== RAW DATA ==

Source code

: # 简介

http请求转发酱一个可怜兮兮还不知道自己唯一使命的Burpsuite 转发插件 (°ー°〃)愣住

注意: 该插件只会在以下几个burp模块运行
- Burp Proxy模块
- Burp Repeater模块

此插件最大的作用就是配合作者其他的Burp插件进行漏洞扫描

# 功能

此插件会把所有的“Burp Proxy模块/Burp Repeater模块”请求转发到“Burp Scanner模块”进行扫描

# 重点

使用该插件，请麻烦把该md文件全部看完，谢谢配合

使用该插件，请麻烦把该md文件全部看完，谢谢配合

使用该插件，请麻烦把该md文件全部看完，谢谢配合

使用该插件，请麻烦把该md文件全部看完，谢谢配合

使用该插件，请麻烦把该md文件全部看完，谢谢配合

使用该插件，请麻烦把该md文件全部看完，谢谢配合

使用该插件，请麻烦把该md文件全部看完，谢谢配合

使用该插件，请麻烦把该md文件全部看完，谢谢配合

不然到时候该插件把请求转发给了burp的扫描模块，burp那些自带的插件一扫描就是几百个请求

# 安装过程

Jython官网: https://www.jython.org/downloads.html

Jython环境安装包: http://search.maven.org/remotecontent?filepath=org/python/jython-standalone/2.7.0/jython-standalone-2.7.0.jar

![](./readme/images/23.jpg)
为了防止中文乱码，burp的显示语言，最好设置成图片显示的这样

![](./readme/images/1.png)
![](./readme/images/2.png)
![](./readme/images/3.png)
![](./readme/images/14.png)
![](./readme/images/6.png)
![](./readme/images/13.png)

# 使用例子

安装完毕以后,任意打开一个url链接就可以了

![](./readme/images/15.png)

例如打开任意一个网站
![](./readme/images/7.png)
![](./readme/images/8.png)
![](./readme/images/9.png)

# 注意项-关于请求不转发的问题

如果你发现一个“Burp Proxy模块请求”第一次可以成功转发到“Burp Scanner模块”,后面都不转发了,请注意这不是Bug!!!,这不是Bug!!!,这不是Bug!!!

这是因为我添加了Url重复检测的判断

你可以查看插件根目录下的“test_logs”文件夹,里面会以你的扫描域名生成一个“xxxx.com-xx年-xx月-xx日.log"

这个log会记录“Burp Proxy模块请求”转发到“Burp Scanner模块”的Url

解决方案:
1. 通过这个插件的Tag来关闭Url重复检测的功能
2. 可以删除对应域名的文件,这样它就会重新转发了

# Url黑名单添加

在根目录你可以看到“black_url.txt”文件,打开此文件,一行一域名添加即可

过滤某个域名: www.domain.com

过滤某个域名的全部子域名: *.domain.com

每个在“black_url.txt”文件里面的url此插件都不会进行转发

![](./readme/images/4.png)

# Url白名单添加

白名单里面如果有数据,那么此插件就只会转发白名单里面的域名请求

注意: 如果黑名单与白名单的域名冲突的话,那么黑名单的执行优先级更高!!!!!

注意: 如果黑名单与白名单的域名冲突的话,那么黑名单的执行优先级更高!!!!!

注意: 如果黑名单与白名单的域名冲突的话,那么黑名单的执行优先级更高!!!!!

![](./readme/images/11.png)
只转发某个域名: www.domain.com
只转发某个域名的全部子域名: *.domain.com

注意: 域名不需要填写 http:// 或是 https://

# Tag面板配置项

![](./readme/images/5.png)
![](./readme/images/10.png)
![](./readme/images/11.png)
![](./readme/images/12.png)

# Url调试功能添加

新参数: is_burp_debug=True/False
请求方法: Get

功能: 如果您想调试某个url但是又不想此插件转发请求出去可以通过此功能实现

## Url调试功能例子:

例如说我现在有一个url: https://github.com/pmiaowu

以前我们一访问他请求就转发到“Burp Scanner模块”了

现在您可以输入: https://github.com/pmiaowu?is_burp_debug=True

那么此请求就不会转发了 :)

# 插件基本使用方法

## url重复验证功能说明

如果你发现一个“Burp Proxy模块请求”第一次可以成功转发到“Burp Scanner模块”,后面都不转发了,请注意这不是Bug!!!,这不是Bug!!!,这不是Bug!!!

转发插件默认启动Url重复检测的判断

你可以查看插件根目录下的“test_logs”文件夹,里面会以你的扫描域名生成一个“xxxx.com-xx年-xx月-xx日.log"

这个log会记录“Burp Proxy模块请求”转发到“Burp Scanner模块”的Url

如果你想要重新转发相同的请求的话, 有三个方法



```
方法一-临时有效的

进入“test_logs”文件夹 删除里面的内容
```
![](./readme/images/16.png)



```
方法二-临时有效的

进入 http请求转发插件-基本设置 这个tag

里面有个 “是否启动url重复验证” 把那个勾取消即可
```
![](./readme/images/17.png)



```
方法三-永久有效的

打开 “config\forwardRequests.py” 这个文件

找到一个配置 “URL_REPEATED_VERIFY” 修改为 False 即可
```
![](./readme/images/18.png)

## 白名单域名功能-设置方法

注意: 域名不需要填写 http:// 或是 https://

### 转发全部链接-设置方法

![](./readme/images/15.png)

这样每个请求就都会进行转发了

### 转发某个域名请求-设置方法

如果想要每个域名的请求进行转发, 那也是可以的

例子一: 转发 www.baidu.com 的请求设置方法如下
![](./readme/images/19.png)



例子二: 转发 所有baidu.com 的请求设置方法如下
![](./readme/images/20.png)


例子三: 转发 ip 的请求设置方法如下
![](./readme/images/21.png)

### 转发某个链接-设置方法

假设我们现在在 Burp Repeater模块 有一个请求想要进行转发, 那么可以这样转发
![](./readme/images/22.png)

== TASK DETAILS ==
Write the whole of the material out again, exactly.

== ANSWER TO THE EXERCISE ==
Source code

: # 简介

http请求转发酱一个可怜兮兮还不知道自己唯一使命的Burpsuite 转发插件 (°ー°〃)愣住

注意: 该插件只会在以下几个burp模块运行
- Burp Proxy模块
- Burp Repeater模块

此插件最大的作用就是配合作者其他的Burp插件进行漏洞扫描

# 功能

此插件会把所有的“Burp Proxy模块/Burp Repeater模块”请求转发到“Burp Scanner模块”进行扫描

# 重点

使用该插件，请麻烦把该md文件全部看完，谢谢配合

使用该插件，请麻烦把该md文件全部看完，谢谢配合

使用该插件，请麻烦把该md文件全部看完，谢谢配合

使用该插件，请麻烦把该md文件全部看完，谢谢配合

使用该插件，请麻烦把该md文件全部看完，谢谢配合

使用该插件，请麻烦把该md文件全部看完，谢谢配合

使用该插件，请麻烦把该md文件全部看完，谢谢配合

使用该插件，请麻烦把该md文件全部看完，谢谢配合

不然到时候该插件把请求转发给了burp的扫描模块，burp那些自带的插件一扫描就是几百个请求

# 安装过程

Jython官网: https://www.jython.org/downloads.html

Jython环境安装包: http://search.maven.org/remotecontent?filepath=org/python/jython-standalone/2.7.0/jython-standalone-2.7.0.jar

![](./readme/images/23.jpg)
为了防止中文乱码，burp的显示语言，最好设置成图片显示的这样

![](./readme/images/1.png)
![](./readme/images/2.png)
![](./readme/images/3.png)
![](./readme/images/14.png)
![](./readme/images/6.png)
![](./readme/images/13.png)

# 使用例子

安装完毕以后,任意打开一个url链接就可以了

![](./readme/images/15.png)

例如打开任意一个网站
![](./readme/images/7.png)
![](./readme/images/8.png)
![](./readme/images/9.png)

# 注意项-关于请求不转发的问题

如果你发现一个“Burp Proxy模块请求”第一次可以成功转发到“Burp Scanner模块”,后面都不转发了,请注意这不是Bug!!!,这不是Bug!!!,这不是Bug!!!

这是因为我添加了Url重复检测的判断

你可以查看插件根目录下的“test_logs”文件夹,里面会以你的扫描域名生成一个“xxxx.com-xx年-xx月-xx日.log"

这个log会记录“Burp Proxy模块请求”转发到“Burp Scanner模块”的Url

解决方案:
1. 通过这个插件的Tag来关闭Url重复检测的功能
2. 可以删除对应域名的文件,这样它就会重新转发了

# Url黑名单添加

在根目录你可以看到“black_url.txt”文件,打开此文件,一行一域名添加即可

过滤某个域名: www.domain.com

过滤某个域名的全部子域名: *.domain.com

每个在“black_url.txt”文件里面的url此插件都不会进行转发

![](./readme/images/4.png)

# Url白名单添加

白名单里面如果有数据,那么此插件就只会转发白名单里面的域名请求

注意: 如果黑名单与白名单的域名冲突的话,那么黑名单的执行优先级更高!!!!!

注意: 如果黑名单与白名单的域名冲突的话,那么黑名单的执行优先级更高!!!!!

注意: 如果黑名单与白名单的域名冲突的话,那么黑名单的执行优先级更高!!!!!

![](./readme/images/11.png)
只转发某个域名: www.domain.com
只转发某个域名的全部子域名: *.domain.com

注意: 域名不需要填写 http:// 或是 https://

# Tag面板配置项

![](./readme/images/5.png)
![](./readme/images/10.png)
![](./readme/images/11.png)
![](./readme/images/12.png)

# Url调试功能添加

新参数: is_burp_debug=True/False
请求方法: Get

功能: 如果您想调试某个url但是又不想此插件转发请求出去可以通过此功能实现

## Url调试功能例子:

例如说我现在有一个url: https://github.com/pmiaowu

以前我们一访问他请求就转发到“Burp Scanner模块”了

现在您可以输入: https://github.com/pmiaowu?is_burp_debug=True

那么此请求就不会转发了 :)

# 插件基本使用方法

## url重复验证功能说明

如果你发现一个“Burp Proxy模块请求”第一次可以成功转发到“Burp Scanner模块”,后面都不转发了,请注意这不是Bug!!!,这不是Bug!!!,这不是Bug!!!

转发插件默认启动Url重复检测的判断

你可以查看插件根目录下的“test_logs”文件夹,里面会以你的扫描域名生成一个“xxxx.com-xx年-xx月-xx日.log"

这个log会记录“Burp Proxy模块请求”转发到“Burp Scanner模块”的Url

如果你想要重新转发相同的请求的话, 有三个方法



```
方法一-临时有效的

进入“test_logs”文件夹 删除里面的内容
```
![](./readme/images/16.png)



```
方法二-临时有效的

进入 http请求转发插件-基本设置 这个tag

里面有个 “是否启动url重复验证” 把那个勾取消即可
```
![](./readme/images/17.png)



```
方法三-永久有效的

打开 “config\forwardRequests.py” 这个文件

找到一个配置 “URL_REPEATED_VERIFY” 修改为 False 即可
```
![](./readme/images/18.png)

## 白名单域名功能-设置方法

注意: 域名不需要填写 http:// 或是 https://

### 转发全部链接-设置方法

![](./readme/images/15.png)

这样每个请求就都会进行转发了

### 转发某个域名请求-设置方法

如果想要每个域名的请求进行转发, 那也是可以的

例子一: 转发 www.baidu.com 的请求设置方法如下
![](./readme/images/19.png)



例子二: 转发 所有baidu.com 的请求设置方法如下
![](./readme/images/20.png)


例子三: 转发 ip 的请求设置方法如下
![](./readme/images/21.png)

### 转发某个链接-设置方法

假设我们现在在 Burp Repeater模块 有一个请求想要进行转发, 那么可以这样转发
![](./readme/images/22.png)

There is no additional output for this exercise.